Pay hikes in boutiques as WFH bankers are wildly productive
After a difficult start, it's beginning to look like people working in M&A and restructuring boutiques are having a great year. Various publicly listed boutiques have now divulged their pay accruals for the first nine months, and they all suggest the same thing: pay is rising.
At Moelis & Co., which reported yesterday, compensation expenses in the first three quarters of 2020 were up 18% on the previous year, to an average of $413k per head for each of the firm's 900 employees. At PJT Partners, which reported today, overall spending on compensation was up 47% in the same period. And at Evercore, which reported last week, compensation spending rose 8% even after headcount was trimmed by 8% at the end of last year.
The presumption is that similar things are happening to compensation at more secretive boutiques, like Perella Weinberg, which don't make their results public.
For the most part, the increased compensation appears to be due to increased individual pay rather than simply to increased headcount. Evercore, for example, said higher spending on compensation was due to "higher levels of incentive compensation" (AKA bonuses). PJT said its higher compensation spending was the result of, "significantly improved operating performance," which is also standard code for higher performance-related pay.
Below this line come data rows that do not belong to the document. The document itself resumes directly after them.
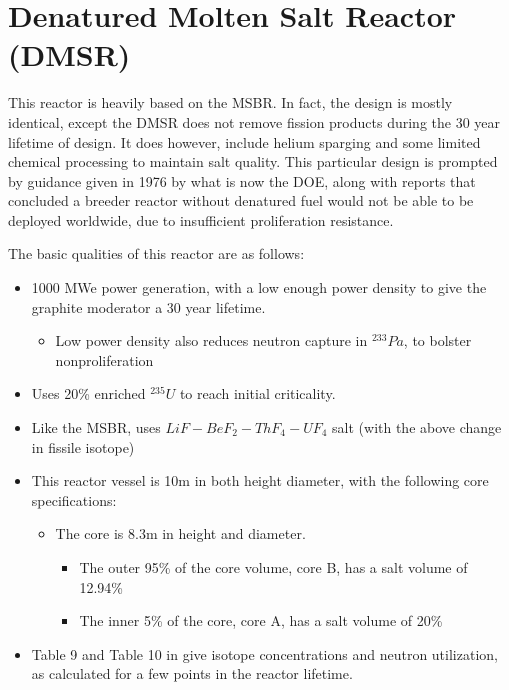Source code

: \documentclass[letterpaper]{article}
\begin{document}
\section{Denatured Molten Salt Reactor (DMSR)}

This reactor is heavily based on the MSBR.  In fact, the design is mostly identical, except the DMSR does not remove fission products during the 30 year lifetime of design.  It does however, include helium sparging and some limited chemical processing to maintain salt quality.  This particular design is prompted by guidance given in 1976 by what is now the DOE, along with reports that concluded a breeder reactor without denatured fuel would not be able to be deployed worldwide, due to insufficient proliferation resistance. \cite{engel_conceptual_1980}

The basic qualities of this reactor are as follows:

\begin{itemize}
\item 1000 MWe power generation, with a low enough power density to give the graphite moderator a 30 year lifetime.
	\begin{itemize}
	\item Low power density also reduces neutron capture in ${}^{233}Pa$, to bolster nonproliferation
	\end{itemize}
\item Uses 20\% enriched ${}^{235}U$ to reach initial criticality.
\item Like the MSBR, uses $LiF - BeF_2 - ThF_4 - UF_4$ salt (with the above change in fissile isotope)
\item This reactor vessel is 10m in both height diameter, with the following core specifications:
	\begin{itemize}
	\item The core is 8.3m in height and diameter.
		\begin{itemize}
		\item The outer 95\% of the core volume, core B, has a salt volume of 12.94\%
		\item The inner 5\% of the core, core A, has a salt volume of 20\%
		\end{itemize}
	\end{itemize}
\item Table 9 and Table 10 in \cite{engel_conceptual_1980} give isotope concentrations and neutron utilization, as calculated for a few points in the reactor lifetime.
\end{itemize}
\end{document}
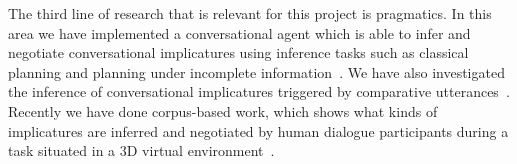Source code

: 
The third line of research that is relevant for this project is pragmatics. In
this area we have implemented a conversational agent which is able to infer and
negotiate conversational implicatures using inference tasks such as
classical planning and planning under incomplete information~\cite{benotti09b}.
We have also investigated the inference of conversational implicatures triggered
by comparative utterances~\cite{benotti09a}. Recently we have done corpus-based
work, which shows what kinds of implicatures are inferred and negotiated by
human dialogue participants during a task situated in a 3D
virtual environment~\cite{benotti09c}. 





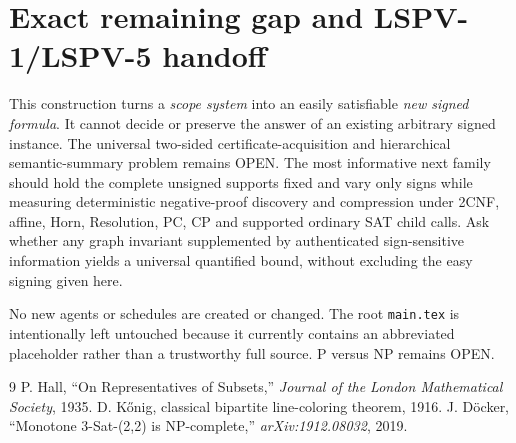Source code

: \documentclass[11pt]{article}
\begin{document}
\section{Exact remaining gap and LSPV-1/LSPV-5 handoff}
This construction turns a \emph{scope system} into an easily satisfiable \emph{new signed formula}. It cannot decide or preserve the answer of an existing arbitrary signed instance. The universal two-sided certificate-acquisition and hierarchical semantic-summary problem remains OPEN. The most informative next family should hold the complete unsigned supports fixed and vary only signs while measuring deterministic negative-proof discovery and compression under 2CNF, affine, Horn, Resolution, PC, CP and supported ordinary SAT child calls. Ask whether any graph invariant supplemented by authenticated sign-sensitive information yields a universal quantified bound, without excluding the easy signing given here.

No new agents or schedules are created or changed. The root \texttt{main.tex} is intentionally left untouched because it currently contains an abbreviated placeholder rather than a trustworthy full source. P versus NP remains OPEN.

\begin{thebibliography}{9}
 P. Hall, ``On Representatives of Subsets,'' \emph{Journal of the London Mathematical Society}, 1935.
 D. K\H{o}nig, classical bipartite line-coloring theorem, 1916.
 J. D\"ocker, ``Monotone 3-Sat-(2,2) is NP-complete,'' \emph{arXiv:1912.08032}, 2019.
\end{thebibliography}
\end{document}
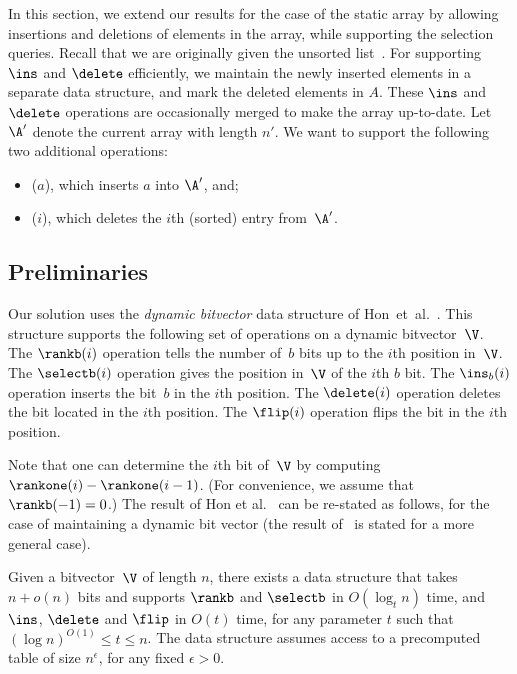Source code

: In this section, we extend our results for the case of the static array by allowing 
insertions and deletions of elements in the array, while supporting the selection 
queries. Recall that we are originally given the unsorted list~\A. 
For supporting $\ins$ and $\delete$ efficiently, we maintain the newly inserted elements in a
separate data structure, and mark the deleted elements in $A$. These $\ins$ and $\delete$ operations are 
occasionally merged to make the array up-to-date. 
Let $\A'$ denote the current array with length $n'$. We want to support the following 
two additional operations:
\begin{itemize}
	\item \ins($a$), which inserts $a$ into $\A'$, and;
	\item \del($i$), which deletes the $i$th (sorted) entry from~$\A'$.
\end{itemize}

\subsection{Preliminaries}
\label{section:dynamic-preliminaries}

Our solution uses the \emph{dynamic bitvector} data structure of Hon~et~al.~\cite{hon:dynamic-bitvector}. This structure supports the following set of operations on a dynamic bitvector~$\V$. 
The $\rankb(i)$ operation tells the number of~$b$ bits up to the $i$th position in~$\V$.
The $\selectb(i)$ operation gives the position in~$\V$ of the $i$th $b$ bit.
The $\ins_b(i)$ operation inserts the bit~$b$ in the $i$th position.
The $\delete(i)$ operation deletes the bit located in the $i$th position.
The $\flip(i)$ operation flips the bit in the $i$th position.


Note that one can determine the $i$th bit of~$\V$ by computing $\rankone(i) - \rankone(i-1)$. (For convenience, we assume that $\rankb(-1) = 0$.)
The result of Hon et al.~\cite[Theorem~1]{hon:dynamic-bitvector} can be re-stated as follows, for the case of maintaining a dynamic bit vector (the result of~\cite{hon:dynamic-bitvector} is stated
for a more general case).

\begin{lemma}
\label{lem:dynamic-bitvector}
Given a bitvector~$\V$ of length $n$, there exists a data structure that takes $n + o(n)$ bits and 
supports $\rankb$ and $\selectb$ in $O(\log_t n)$ time, and $\ins$, $\delete$ and $\flip$ in
$O(t)$ time, for any parameter $t$ such that $(\log n)^{O(1)} \le t \le n$. The data structure 
assumes access to a precomputed table of size $n^{\epsilon}$, for any fixed $\epsilon > 0$.
\end{lemma}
If bonuses rise, boutique bankers will partly have the newly booming M&A and restructuring markets to thank. Evercore CEO Ralph Schlosstein noted that global M&A volumes rose 38% year-on-year in the third quarter. And Moelis & Co. CEO, Ken Moelis, said yesterday that after M&A activity began its "resurgence" over the summer the pace of M&A business is only intensifying, while in restructuring the firm had its best third quarter ever.
It's not just a tale of rising revenues though, there's also rising productivity. Moelis & Co. has added 13 managing directors ("through internal development and key external hires") and now has 127 in total, but individual MD productivity hasn't suffered in a way that typically hires when people are onboarded from outside.
Ken Moelis explained yesterday that this is because bankers are working from home and are not traveling to meet clients. "I used to ask our bankers, were you busy this week? And they said well I had to travel to Germany and then I came back and I had to get to the West Coast and then I came back," said Moelis. "90% of their work time was getting to or from an airport."
Now that bankers are working from home, Moelis said the firm is saving around $8m a quarter in travel costs and people are literally working, "all the way from 7am to 7 at night."
And this, it seems, should result in higher pay.